Keep only the lines that hold the string "peut", filtering out the rest of the entries below.

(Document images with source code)
○ ○ ○ ○ ○ ○ ○

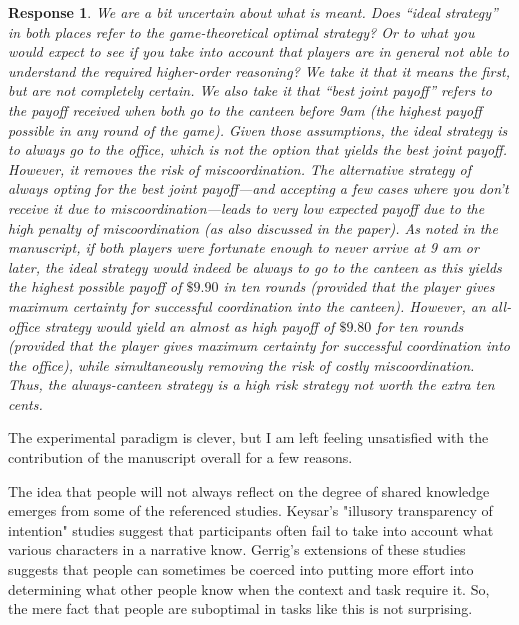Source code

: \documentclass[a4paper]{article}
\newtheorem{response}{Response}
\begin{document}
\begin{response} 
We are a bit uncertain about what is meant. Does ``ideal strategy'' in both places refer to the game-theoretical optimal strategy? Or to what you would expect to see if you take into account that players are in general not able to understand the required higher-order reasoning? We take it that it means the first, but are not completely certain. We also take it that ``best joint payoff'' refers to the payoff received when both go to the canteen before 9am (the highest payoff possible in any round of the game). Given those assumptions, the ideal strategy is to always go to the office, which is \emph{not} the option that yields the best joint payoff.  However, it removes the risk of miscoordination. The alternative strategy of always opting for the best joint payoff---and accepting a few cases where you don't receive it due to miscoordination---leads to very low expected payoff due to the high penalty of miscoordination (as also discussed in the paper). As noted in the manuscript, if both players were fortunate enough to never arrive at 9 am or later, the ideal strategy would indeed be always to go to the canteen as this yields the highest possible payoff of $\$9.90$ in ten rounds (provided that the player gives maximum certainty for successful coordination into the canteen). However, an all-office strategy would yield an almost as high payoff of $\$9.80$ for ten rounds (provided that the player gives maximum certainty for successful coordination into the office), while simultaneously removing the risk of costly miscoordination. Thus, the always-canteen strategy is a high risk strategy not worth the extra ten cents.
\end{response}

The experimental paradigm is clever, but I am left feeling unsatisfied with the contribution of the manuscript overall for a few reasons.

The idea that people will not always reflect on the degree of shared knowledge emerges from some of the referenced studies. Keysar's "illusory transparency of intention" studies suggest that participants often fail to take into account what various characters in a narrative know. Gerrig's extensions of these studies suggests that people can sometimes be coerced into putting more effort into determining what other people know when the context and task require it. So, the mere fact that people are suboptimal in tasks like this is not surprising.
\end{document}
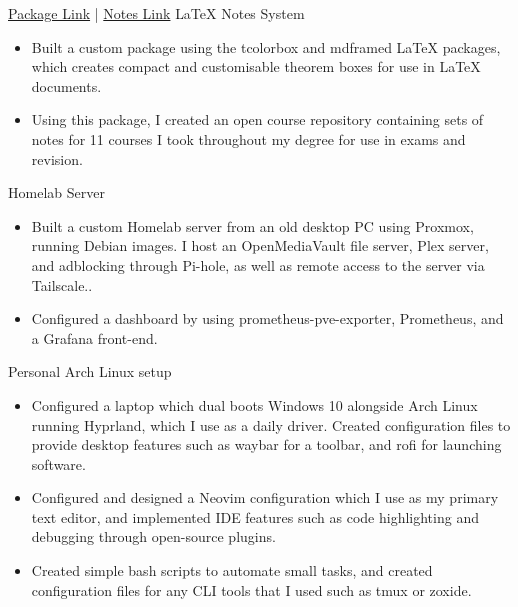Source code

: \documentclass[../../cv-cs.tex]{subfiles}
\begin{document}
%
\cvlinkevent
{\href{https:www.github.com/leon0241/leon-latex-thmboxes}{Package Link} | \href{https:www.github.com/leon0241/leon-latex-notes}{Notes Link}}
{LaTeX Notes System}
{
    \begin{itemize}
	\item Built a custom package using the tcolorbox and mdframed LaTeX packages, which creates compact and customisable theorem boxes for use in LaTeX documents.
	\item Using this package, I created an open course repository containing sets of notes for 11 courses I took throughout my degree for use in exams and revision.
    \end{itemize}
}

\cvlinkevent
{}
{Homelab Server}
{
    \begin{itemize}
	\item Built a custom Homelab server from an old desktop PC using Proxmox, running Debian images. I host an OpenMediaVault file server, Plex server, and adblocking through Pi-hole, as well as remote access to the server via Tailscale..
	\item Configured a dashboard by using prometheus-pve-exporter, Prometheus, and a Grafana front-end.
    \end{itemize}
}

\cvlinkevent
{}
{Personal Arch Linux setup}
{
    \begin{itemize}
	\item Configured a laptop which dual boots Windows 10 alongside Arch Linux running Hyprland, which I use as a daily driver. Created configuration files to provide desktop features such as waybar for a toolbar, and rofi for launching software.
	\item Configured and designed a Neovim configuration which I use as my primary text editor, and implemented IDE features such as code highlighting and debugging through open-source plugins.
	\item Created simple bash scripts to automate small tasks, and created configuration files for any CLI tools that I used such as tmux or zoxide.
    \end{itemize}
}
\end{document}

○ ○ ○ ○ ○ ○ ○

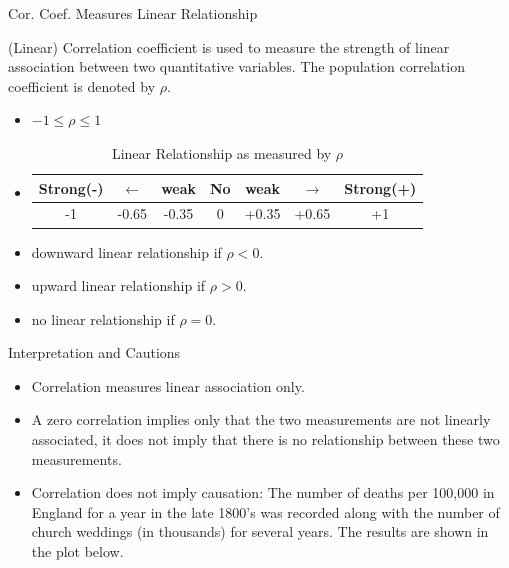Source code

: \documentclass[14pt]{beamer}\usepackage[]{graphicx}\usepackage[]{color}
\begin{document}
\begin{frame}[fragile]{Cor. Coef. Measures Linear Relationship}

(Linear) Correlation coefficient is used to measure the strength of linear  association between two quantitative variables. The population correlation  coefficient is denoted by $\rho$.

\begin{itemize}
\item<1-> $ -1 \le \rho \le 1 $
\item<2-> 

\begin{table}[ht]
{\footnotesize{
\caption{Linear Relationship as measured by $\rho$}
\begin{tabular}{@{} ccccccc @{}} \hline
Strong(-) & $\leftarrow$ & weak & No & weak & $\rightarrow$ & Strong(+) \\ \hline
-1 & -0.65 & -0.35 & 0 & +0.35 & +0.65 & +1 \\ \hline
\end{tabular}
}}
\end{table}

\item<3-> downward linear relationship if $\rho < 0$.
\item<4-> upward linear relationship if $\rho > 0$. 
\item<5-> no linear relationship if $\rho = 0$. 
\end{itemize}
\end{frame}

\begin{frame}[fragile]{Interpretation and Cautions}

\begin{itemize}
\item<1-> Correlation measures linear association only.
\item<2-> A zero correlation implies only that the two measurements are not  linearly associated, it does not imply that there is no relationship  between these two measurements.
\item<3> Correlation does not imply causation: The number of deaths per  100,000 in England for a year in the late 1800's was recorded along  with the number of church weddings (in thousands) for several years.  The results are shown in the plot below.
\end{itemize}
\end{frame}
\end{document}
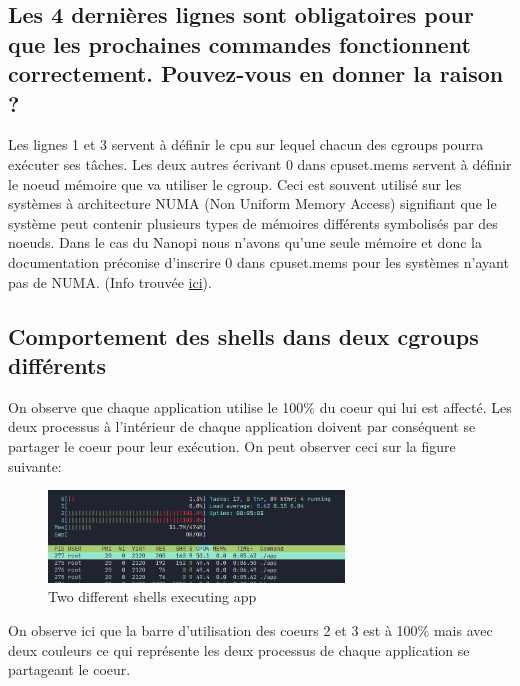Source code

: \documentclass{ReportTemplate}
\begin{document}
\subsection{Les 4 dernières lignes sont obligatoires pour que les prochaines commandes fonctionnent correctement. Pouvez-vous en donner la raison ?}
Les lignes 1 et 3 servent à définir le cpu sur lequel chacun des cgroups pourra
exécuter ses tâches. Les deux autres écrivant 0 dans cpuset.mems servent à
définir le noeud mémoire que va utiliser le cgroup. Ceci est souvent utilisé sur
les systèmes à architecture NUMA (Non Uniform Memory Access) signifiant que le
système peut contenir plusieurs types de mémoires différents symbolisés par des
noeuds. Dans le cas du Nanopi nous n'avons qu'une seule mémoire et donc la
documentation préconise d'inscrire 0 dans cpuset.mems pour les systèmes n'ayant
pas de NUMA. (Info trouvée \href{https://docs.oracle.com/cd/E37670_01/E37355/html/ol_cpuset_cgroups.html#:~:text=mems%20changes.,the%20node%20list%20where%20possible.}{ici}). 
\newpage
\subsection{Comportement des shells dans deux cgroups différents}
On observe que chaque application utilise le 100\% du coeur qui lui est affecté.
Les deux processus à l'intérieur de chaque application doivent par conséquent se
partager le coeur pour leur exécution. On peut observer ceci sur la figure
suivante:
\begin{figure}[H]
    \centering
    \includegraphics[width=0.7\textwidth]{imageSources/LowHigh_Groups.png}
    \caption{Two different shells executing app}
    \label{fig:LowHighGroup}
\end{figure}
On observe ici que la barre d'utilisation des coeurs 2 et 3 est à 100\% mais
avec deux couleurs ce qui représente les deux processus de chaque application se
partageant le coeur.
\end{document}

○ ○ ○ ○ ○ ○ ○

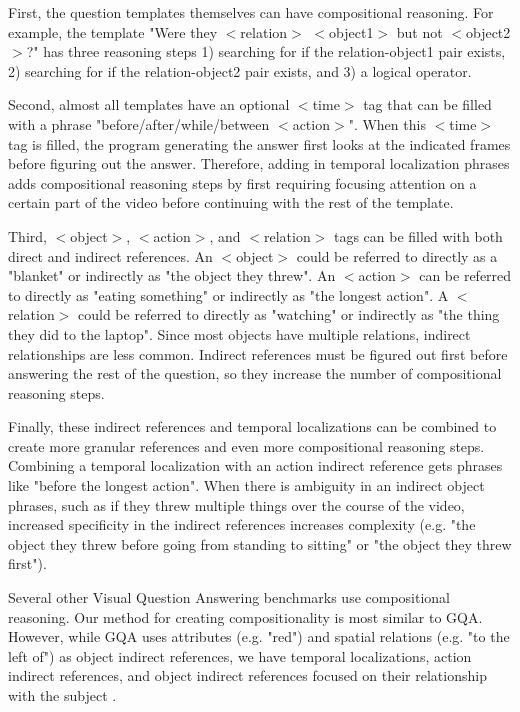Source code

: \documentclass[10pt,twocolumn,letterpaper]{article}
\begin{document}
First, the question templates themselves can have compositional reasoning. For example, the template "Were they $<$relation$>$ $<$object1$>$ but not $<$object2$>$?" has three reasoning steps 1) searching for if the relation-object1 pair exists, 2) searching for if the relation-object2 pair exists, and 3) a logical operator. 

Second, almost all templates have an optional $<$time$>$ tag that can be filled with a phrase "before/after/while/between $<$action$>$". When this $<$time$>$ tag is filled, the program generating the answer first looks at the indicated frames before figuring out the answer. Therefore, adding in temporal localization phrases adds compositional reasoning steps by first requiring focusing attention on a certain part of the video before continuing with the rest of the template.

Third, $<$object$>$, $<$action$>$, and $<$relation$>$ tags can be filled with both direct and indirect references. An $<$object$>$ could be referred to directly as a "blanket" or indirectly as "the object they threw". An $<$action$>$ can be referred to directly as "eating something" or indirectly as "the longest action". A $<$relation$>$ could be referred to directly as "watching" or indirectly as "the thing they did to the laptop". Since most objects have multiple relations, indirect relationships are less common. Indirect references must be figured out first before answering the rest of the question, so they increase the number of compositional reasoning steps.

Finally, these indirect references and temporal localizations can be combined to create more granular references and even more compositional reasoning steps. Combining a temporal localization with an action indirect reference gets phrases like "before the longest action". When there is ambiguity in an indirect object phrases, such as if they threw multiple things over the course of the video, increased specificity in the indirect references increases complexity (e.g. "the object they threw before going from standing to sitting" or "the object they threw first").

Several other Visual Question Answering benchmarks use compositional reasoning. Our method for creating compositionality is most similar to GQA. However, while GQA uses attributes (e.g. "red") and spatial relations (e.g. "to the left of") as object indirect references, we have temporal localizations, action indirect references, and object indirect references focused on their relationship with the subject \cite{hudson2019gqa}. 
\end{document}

○ ○ ○ ○ ○ ○ ○

=== Reply ===
système peut contenir plusieurs types de mémoires différents symbolisés par des
partager le coeur pour leur exécution. On peut observer ceci sur la figure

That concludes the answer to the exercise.